FISCAL VS MONETARY POLICY

2024 is set as a tug-of-war between politicians seeking re-election and central bankers looking to lower inflation.

The disinflation narrative remains intact, but perhaps a little slower than Jay Powell at the Fed or Michele Bullock at the RBA would like. This is increasing their anxiety, with the spectre of the 1970s looming large.

On the other hand, a cost-of-living crisis only makes an electorate hungry for help. Politicians who happily dispense fiscal assistance are rewarded with election victories. Both right and left of the political spectrum are embracing, either directly or indirectly, fiscally stimulative policies.

In the US, the inflation reduction act authorises a colossal amount of spending on energy infrastructure. In Australia, stage 3 tax changes will provide a significant boost to household budgets, driving after-tax wages up by around 3%.

 

Who is likely to win the tug of war?

There is no doubt that government spending is blunting the impact of monetary policy. And in an election year, this fiscal stimulus is likely to prevent the full impact of steep rate rises on the real economy.

Markets are coming to terms with this reality. Cutting rates is going to be difficult for central banks when economic growth and spending is boosted by government policy.

Duration and longer rate sensitive investments still stand to struggle in an environment where growth remains strong, with the US a particular stand out in this regard.

 

VALUATIONS AND EARNINGS

Valuations remain stretched in many global equity markets, but particularly the US.

 

This makes markets inherently fragile to any dip in fiscal support, and the key reason we are not willing to be completely overweight equities now.

In all regions bar Emerging, returns have been driven by a re-rating as opposed to earnings upgrades.

 

 

Stripping earnings further unveils whether markets are driven by buoyant operating conditions or by issuing/buying back stock. It paints a miserable picture of Europe and UK, and quite a buoyant Emerging markets outlook.
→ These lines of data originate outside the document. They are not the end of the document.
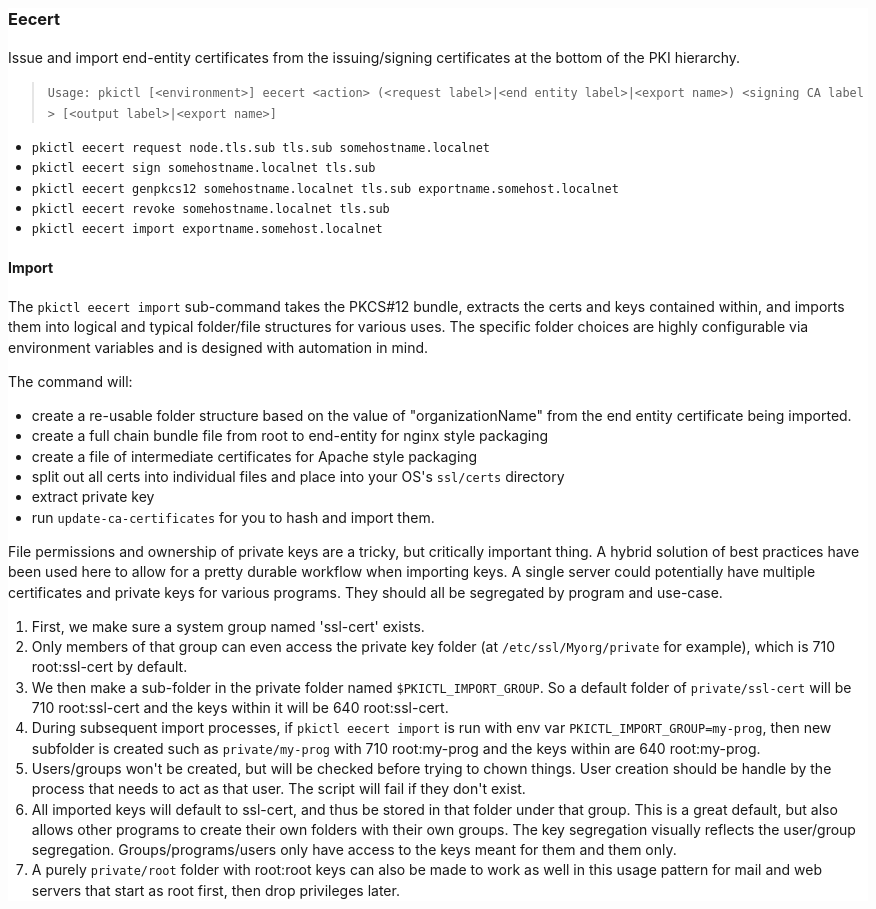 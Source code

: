### Eecert

Issue and import end-entity certificates from the issuing/signing certificates at the
bottom of the PKI hierarchy.

>`Usage: pkictl [<environment>] eecert <action> (<request label>|<end entity label>|<export name>) <signing CA label> [<output label>|<export name>]`

* `pkictl eecert request node.tls.sub tls.sub somehostname.localnet`
* `pkictl eecert sign somehostname.localnet tls.sub`
* `pkictl eecert genpkcs12 somehostname.localnet tls.sub exportname.somehost.localnet`
* `pkictl eecert revoke somehostname.localnet tls.sub`
* `pkictl eecert import exportname.somehost.localnet`

#### Import

The `pkictl eecert import` sub-command takes the PKCS#12 bundle, extracts the
certs and keys contained within, and imports them into logical and typical folder/file
structures for various uses. The specific folder choices are highly configurable
via environment variables and is designed with automation in mind. 

The command will:

* create a re-usable folder structure based on the value of "organizationName"
  from the end entity certificate being imported.
* create a full chain bundle file from root to end-entity for nginx style packaging
* create a file of intermediate certificates for Apache style packaging
* split out all certs into individual files and place into your OS's `ssl/certs` directory
* extract private key
* run `update-ca-certificates` for you to hash and import them.

File permissions and ownership of private keys are a tricky, but critically
important thing. A hybrid solution of best practices have been used here to
allow for a pretty durable workflow when importing keys. A single server could
potentially have multiple certificates and private keys for various programs.
They should all be segregated by program and use-case.

 1. First, we make sure a system group named 'ssl-cert' exists.
 2. Only members of that group can even access the private key folder (at
    `/etc/ssl/Myorg/private` for example), which is 710 root:ssl-cert by
    default.
 3. We then make a sub-folder in the private folder named
    `$PKICTL_IMPORT_GROUP`. So a default folder of `private/ssl-cert` will be
    710 root:ssl-cert and the keys within it will be 640 root:ssl-cert.
 4. During subsequent import processes, if `pkictl eecert import` is run with
    env var `PKICTL_IMPORT_GROUP=my-prog`, then new subfolder is created such as
    `private/my-prog` with 710 root:my-prog and the keys within are 640
    root:my-prog.
 5. Users/groups won't be created, but will be checked before trying to chown
    things. User creation should be handle by the process that needs to act as
    that user. The script will fail if they don't exist.
 6. All imported keys will default to ssl-cert, and thus be stored in that
    folder under that group. This is a great default, but also allows other
    programs to create their own folders with their own groups. The key
    segregation visually reflects the user/group segregation.
    Groups/programs/users only have access to the keys meant for them and them
    only.
 7. A purely `private/root` folder with root:root keys can also be made to
    work as well in this usage pattern for mail and web servers that start as
    root first, then drop privileges later.
    

[pki-tutorial]: http://pki-tutorial.readthedocs.org/en/latest/index.html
Of great interest is Japan, where conditions are buoyant, in addition to regulations favouring buy backs and shareholder returns.

 

 

WHAT’S DRIVING THE US MARKET?

Earnings in large US technology stocks (the so-called ‘Magnificat Seven’ of Apple, Microsoft, Nvidia, Tesla, Meta, Alphabet and Amazon) have been strongly revised upwards by the global investment banks over the past three months. This promises to be a continued tail wind for these names: we will look to review our position in QUAL or QHAL (MSCI World ex Australia Quality Exchange Traded Funds) once we see these earnings upgrades run out of steam.

Outside of the big US tech names, earnings are far less convincing.

 

AUSTRALIAN EQUITIES REPORTING SEASON

February 2024 was an indifferent reporting season overall, with the average earnings downgrade running at -0.5%. There was great disparity within sectors, and no clear read across the board. For instance, we saw Woolworths and Coles/Wesfarmers pointing to very different experiences, though typically subject to the same macro forces. We are still grappling with reconciling Big W suffering a torrid half while Kmart seemingly impregnable.

Cost management often seemed to separate winners from losers. It is an acute challenge when wages are growing at growing at over 4%, and one not faced by many management teams in recent times. Strong cost management was evident at Wesfarmers, Treasury Wines, Amcor, and is an important positive indicator on company culture.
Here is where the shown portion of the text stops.